Sabrina memang sudah terbiasa lari cepat, saat berada di Surabaya, dirinyakan sering berlari berebutan mendapatkan rejeki untuk mengangkut sayuran. Sarip saja masih kalah cepat larinya, lihat saja sampai dirinya ngos-ngos'an tidak bisa mengejar Sabrina.
"Haduh ... Sabrina ..." mengatur napasnya dulu Sarip berdiri di depan areal kawasan Masjidil Haram, dirinya rada takut juga saat banyak sekali Polisi Kerajaan Arab sedang berjaga-jaga. "Aduh bagaimana ini?" guman Sarip ketakutan sontak mundur, padahal dirinya harus membawa pulang Sabrina.
Pusing kepala Sarip, seperti ada burung muter-muter di kepalanya. Pastinya dirinya akan di marahi Yakop, karena tidak bisa membawa pulang Sabrina. "Haduh ... Bagaimana ini? Pasti, Pak Yakop marah samaku?" guman dalam hati Sarip ketakutan berdiri meneduh di bawah payung raksaksa sambil melirik melihat kearah Polisi Kerajaan Arab masih berjaga-jaga.
"Ya Allah, langkahku semakin dekat denganMu. Tapi aku sadar, Ya Allah. Dekatku denganMu, terasa jauh sekali aku mendekatimu" sedih tidak terbendung linangan deraian air mata Sabrina tidak kuasa bercucuran menetes basahi wajahnya. Pandangannya hanya melihat dari kejauhan begitu megahnya Masjidil Haram.
Tidak bergeming langkah kakinya untuk makin mendekati, seperti ada benteng pemisah jarak yang sangat jauh sekali. Walau dirinya saat itu berdiri di depan pintu masuk Masjidil Haram, saat itu sedang tidak di jaga Polisi Kerajaan Arab.

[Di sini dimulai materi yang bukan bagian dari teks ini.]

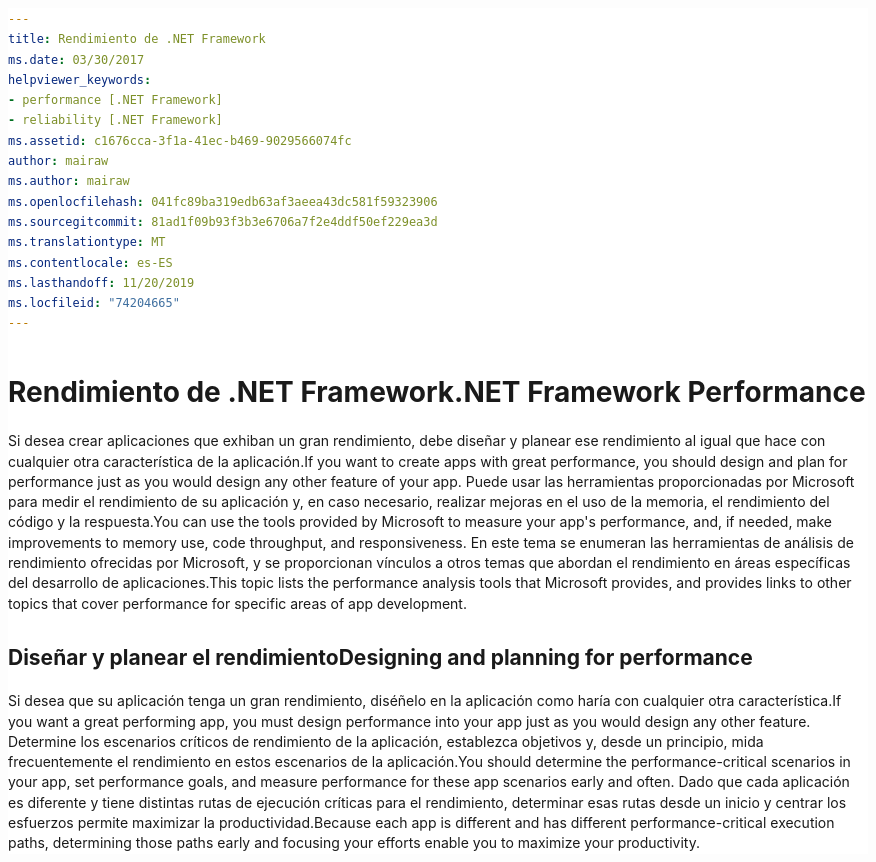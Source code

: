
 ```yaml
---
title: Rendimiento de .NET Framework
ms.date: 03/30/2017
helpviewer_keywords:
- performance [.NET Framework]
- reliability [.NET Framework]
ms.assetid: c1676cca-3f1a-41ec-b469-9029566074fc
author: mairaw
ms.author: mairaw
ms.openlocfilehash: 041fc89ba319edb63af3aeea43dc581f59323906
ms.sourcegitcommit: 81ad1f09b93f3b3e6706a7f2e4ddf50ef229ea3d
ms.translationtype: MT
ms.contentlocale: es-ES
ms.lasthandoff: 11/20/2019
ms.locfileid: "74204665"
---
```

# <a name="net-framework-performance"></a><span data-ttu-id="f4136-102">Rendimiento de .NET Framework</span><span class="sxs-lookup"><span data-stu-id="f4136-102">.NET Framework Performance</span></span>
<span data-ttu-id="f4136-103">Si desea crear aplicaciones que exhiban un gran rendimiento, debe diseñar y planear ese rendimiento al igual que hace con cualquier otra característica de la aplicación.</span><span class="sxs-lookup"><span data-stu-id="f4136-103">If you want to create apps with great performance, you should design and plan for performance just as you would design any other feature of your app.</span></span> <span data-ttu-id="f4136-104">Puede usar las herramientas proporcionadas por Microsoft para medir el rendimiento de su aplicación y, en caso necesario, realizar mejoras en el uso de la memoria, el rendimiento del código y la respuesta.</span><span class="sxs-lookup"><span data-stu-id="f4136-104">You can use the tools provided by Microsoft to measure your app's performance, and, if needed, make improvements to memory use, code throughput, and responsiveness.</span></span> <span data-ttu-id="f4136-105">En este tema se enumeran las herramientas de análisis de rendimiento ofrecidas por Microsoft, y se proporcionan vínculos a otros temas que abordan el rendimiento en áreas específicas del desarrollo de aplicaciones.</span><span class="sxs-lookup"><span data-stu-id="f4136-105">This topic lists the performance analysis tools that Microsoft provides, and provides links to other topics that cover performance for specific areas of app development.</span></span>  
  
## <a name="designing-and-planning-for-performance"></a><span data-ttu-id="f4136-106">Diseñar y planear el rendimiento</span><span class="sxs-lookup"><span data-stu-id="f4136-106">Designing and planning for performance</span></span>  
 <span data-ttu-id="f4136-107">Si desea que su aplicación tenga un gran rendimiento, diséñelo en la aplicación como haría con cualquier otra característica.</span><span class="sxs-lookup"><span data-stu-id="f4136-107">If you want a great performing app, you must design performance into your app just as you would design any other feature.</span></span> <span data-ttu-id="f4136-108">Determine los escenarios críticos de rendimiento de la aplicación, establezca objetivos y, desde un principio, mida frecuentemente el rendimiento en estos escenarios de la aplicación.</span><span class="sxs-lookup"><span data-stu-id="f4136-108">You should determine the performance-critical scenarios in your app, set performance goals, and measure performance for these app scenarios early and often.</span></span> <span data-ttu-id="f4136-109">Dado que cada aplicación es diferente y tiene distintas rutas de ejecución críticas para el rendimiento, determinar esas rutas desde un inicio y centrar los esfuerzos permite maximizar la productividad.</span><span class="sxs-lookup"><span data-stu-id="f4136-109">Because each app is different and has different performance-critical execution paths, determining those paths early and focusing your efforts enable you to maximize your productivity.</span></span>  
  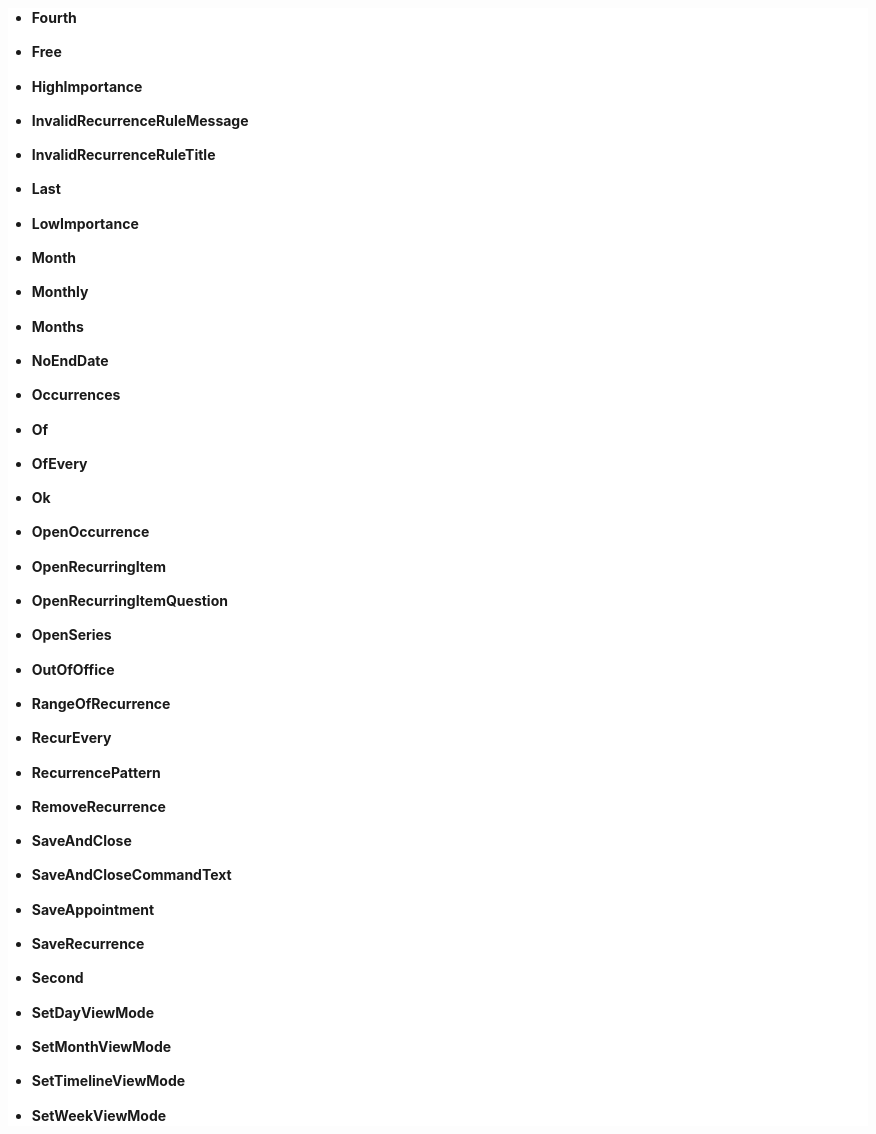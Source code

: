 * __Fourth__

* __Free__

* __HighImportance__

* __InvalidRecurrenceRuleMessage__

* __InvalidRecurrenceRuleTitle__

* __Last__

* __LowImportance__

* __Month__

* __Monthly__

* __Months__

* __NoEndDate__

* __Occurrences__

* __Of__

* __OfEvery__

* __Ok__

* __OpenOccurrence__

* __OpenRecurringItem__

* __OpenRecurringItemQuestion__

* __OpenSeries__

* __OutOfOffice__

* __RangeOfRecurrence__

* __RecurEvery__

* __RecurrencePattern__

* __RemoveRecurrence__

* __SaveAndClose__

* __SaveAndCloseCommandText__

* __SaveAppointment__

* __SaveRecurrence__

* __Second__

* __SetDayViewMode__

* __SetMonthViewMode__

* __SetTimelineViewMode__

* __SetWeekViewMode__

Dua matanya tertujuh, bak mengumandang kagum menatapnya. Ka'bah terbalut kain kis'wah seraya dalam hatinya makin menyebut nama kebesaran Gusti Allah. "Sungguh besar keagunganMu, Ya Allah. Tiada tempat memuji selainmu, Ya Allah. Hanya nama dan kebesaranMu, yang selalu menjadi sandaranku" guman dalam hati Sabrina makin memuji kebesaran Allah.
Baru saja langkah kaki kiri nakalnya akan maju selengkah tapi malahan terhenti. "Madha tafeal hunaka?" (sedang apa kamu di situ) teriak Polisi Kerajaan Arab mergoki Sabrina tidak jadi langkah kaki kanannya akan maju.